Re: Bug#935128: aspell: potentially unbounded buffer over-read in GNU Aspell 0.60.*

2019-08-28 Thread Agustin Martin
On Mon, Aug 19, 2019 at 04:33:40PM -0400, Kevin Atkinson wrote:
> On Mon, 19 Aug 2019, Salvatore Bonaccorso wrote:
>
> > See https://lists.gnu.org/archive/html/aspell-announce/2019-08/msg0.html
>
> > Within Debian the "pumpa" will need an update. Others might be
> > required as well. Kevin Atkinson might be up for help if needed.
> Also see http://aspell.net/buffer-overread-ucs.txt for a slightly improved
> version of the announcement that I edited for clarity.

Hi all,

This message is sent to all packages that depend in some way on
libaspell15 (pdo addresses bcc'ed)

A potentially unbounded buffer over-read has been found in in GNU
Aspell 0.60.*. Package aspell 0.60.7-1 has been uploaded to Debian
experimental, including upstream patch to deal with this problem.

Unfortunately this fix may break applications that use null-terminated
UCS-2 or UCS-4 strings with the C API.  These applications will need
to be fixed to make use of the new more secure API in order to
continue to have a functional spell checker.

Most applications use UTF-8 strings and thus do not need to be fixed.

Please read http://aspell.net/buffer-overread-ucs.txt (and the
original announcement in
https://lists.gnu.org/archive/html/aspell-announce/2019-08/msg0.html)
for details and check if your package is affected. That file and new
aspell manual, contain information about what to do if that happens.

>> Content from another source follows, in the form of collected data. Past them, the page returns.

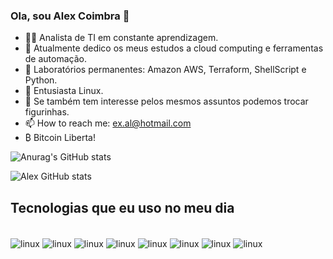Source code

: ### Ola, sou Alex Coimbra 👋


- 👨‍💻 Analista de TI em constante aprendizagem.  
- 🔭 Atualmente dedico os meus estudos a cloud computing e ferramentas de automação.
- 🌱 Laboratórios permanentes: Amazon AWS, Terraform, ShellScript e Python.
- 🐧 Entusiasta Linux.
- 💬 Se também tem interesse pelos mesmos assuntos podemos trocar figurinhas.
- 📫 How to reach me: ex.al@hotmail.com
- ₿ Bitcoin Liberta!

![Anurag's GitHub stats](https://github-readme-stats.vercel.app/api?username=coimbralex&show_icons=true&theme=radical)

![Alex GitHub stats](https://github-readme-stats.vercel.app/api/top-langs/?username=coimbralex&theme=blue-green)


</div>



## Tecnologias que eu uso no meu dia

<div style="display: inline_block"><br/>
  <img align="center" alt="linux" src="https://img.shields.io/badge/Linux-FCC624?style=for-the-badge&logo=linux&logoColor=black" />
  <img align="center" alt="linux" src="https://img.shields.io/badge/Amazon_AWS-FF9900?style=for-the-badge&logo=amazonaws&logoColor=white" />
  <img align="center" alt="linux" src="https://img.shields.io/badge/terraform-%235835CC.svg?style=for-the-badge&logo=terraform&logoColor=white)" />
  <img align="center" alt="linux" src="https://img.shields.io/badge/Python-3776AB?style=for-the-badge&logo=python&logoColor=white" />
  <img align="center" alt="linux" src="https://img.shields.io/badge/PowerShell-%235391FE.svg?style=for-the-badge&logo=powershell&logoColor=white)" />
  <img align="center" alt="linux" src="https://img.shields.io/badge/GIT-E44C30?style=for-the-badge&logo=git&logoColor=white" />
   <img align="center" alt="linux" src="https://img.shields.io/badge/Visual_Studio-5C2D91?style=for-the-badge&logo=visual%20studio&logoColor=white" />
   <img align="center" alt="linux" src="https://img.shields.io/badge/Bitcoin-000000?style=for-the-badge&logo=bitcoin&logoColor=white" />
</div>

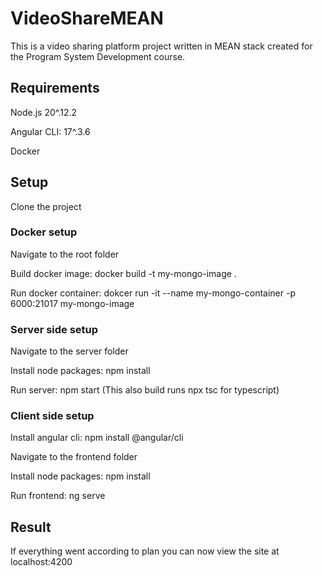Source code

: # VideoShareMEAN

This is a video sharing platform project written in MEAN stack created for the Program System Development course.

## Requirements

Node.js 20^.12.2

Angular CLI: 17^.3.6

Docker

## Setup

Clone the project

### Docker setup

Navigate to the root folder

Build docker image: docker build -t my-mongo-image .

Run docker container: dokcer run -it --name my-mongo-container -p 6000:21017 my-mongo-image

### Server side setup

Navigate to the server folder

Install node packages: npm install

Run server: npm start (This also build runs npx tsc for typescript)

### Client side setup

Install angular cli: npm install @angular/cli

Navigate to the frontend folder

Install node packages: npm install

Run frontend: ng serve

## Result

If everything went according to plan you can now view the site at localhost:4200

I would like to leave aspell package in experimental for one week to
allow possibly affected packages to be checked and fixed if
appropriate. Since there is no longer a dict-common-dev mailing list,
please use this bug report to notify if your package is affected and
if you need more time before new aspell with that fix is uploaded to
sid. If you need additional help, please contact the aspell-devel
mailing list (https://lists.gnu.org/mailman/listinfo/aspell-devel).

Regards,



Re: Bug#935128: aspell: potentially unbounded buffer over-read in GNU Aspell 0.60.*

2019-08-29 Thread Agustin Martin
On Wed, Aug 28, 2019 at 07:32:35PM -0400, Kevin Atkinson wrote:
> On Thu, 29 Aug 2019, Agustin Martin wrote:
> 
> > This message is sent to all packages that depend in some way on
> > libaspell15 (pdo addresses bcc'ed)
> > 
> > A potentially unbounded buffer over-read has been found in in GNU
> > Aspell 0.60.*. Package aspell 0.60.7-1 has been uploaded to Debian
> > experimental, including upstream patch to deal with this problem.
> 
> It looks like you just applied the patches from Git.  This will not work
> with a release as Aspell uses a lot of generated source files which are not
> checked into git.  You need to run 'maintainer/autogen' to update them after
> applying the patch. Assuming the normal Debian build process rebuilds the
> automake/conf related bits then you can likely get away with just doing a:
> 
>   cd auto/
>   perl -I ./ mk-src.pl
>   perl -I ./ mk-doc.pl
>   touch auto
>   cd ..

Thanks a lot for the info, 

aspell 0.60.7-2 just uploaded to Debian experimental. Build for the
different arches should start soon.

> There are some tests in test/.  There not very expensive and will make sure
> that that Aspell is correctly patched with the new interface intended for
> working with wide-characters  You should be able to run the tests by doing a
> 
>   make -C test

Unfortunately, this seems to need more that just the two git patches to work
with plain 0.60.7 (only part of test/ is created), like an updated test dir,
the aspell filter command and some new filters. Will try to extract the
relevant patches and try.

Regards,

-- 
Agustin



Re: Bug#935128: Packages potentially affected by unbounded buffer over-read in GNU Aspell 0.60.*

2019-08-30 Thread Agustin Martin
On Thu, Aug 29, 2019 at 12:20:28AM +0200, Agustin Martin wrote:
> On Mon, Aug 19, 2019 at 04:33:40PM -0400, Kevin Atkinson wrote:
> > On Mon, 19 Aug 2019, Salvatore Bonaccorso wrote:
> >
> > > See 
> > > https://lists.gnu.org/archive/html/aspell-announce/2019-08/msg0.html
> >
> > > Within Debian the "pumpa" will need an update. Others might be
> > > required as well. Kevin Atkinson might be up for help if needed.
> > Also see http://aspell.net/buffer-overread-ucs.txt for a slightly improved
> > version of the announcement that I edited for clarity.
> 
> Hi all,
> 
> This message is sent to all packages that depend in some way on
> libaspell15 (pdo addresses bcc'ed)
> 
> A potentially unbounded buffer over-read has been found in in GNU
> Aspell 0.60.*. Package aspell 0.60.7-1 has been uploaded to Debian
> experimental, including upstream patch to deal with this problem.
> 
> Unfortunately this fix may break applications that use null-terminated
> UCS-2 or UCS-4 strings with the C API.  These applications will need
> to be fixed to make use of the new more secure API in order to
> continue to have a functional spell checker.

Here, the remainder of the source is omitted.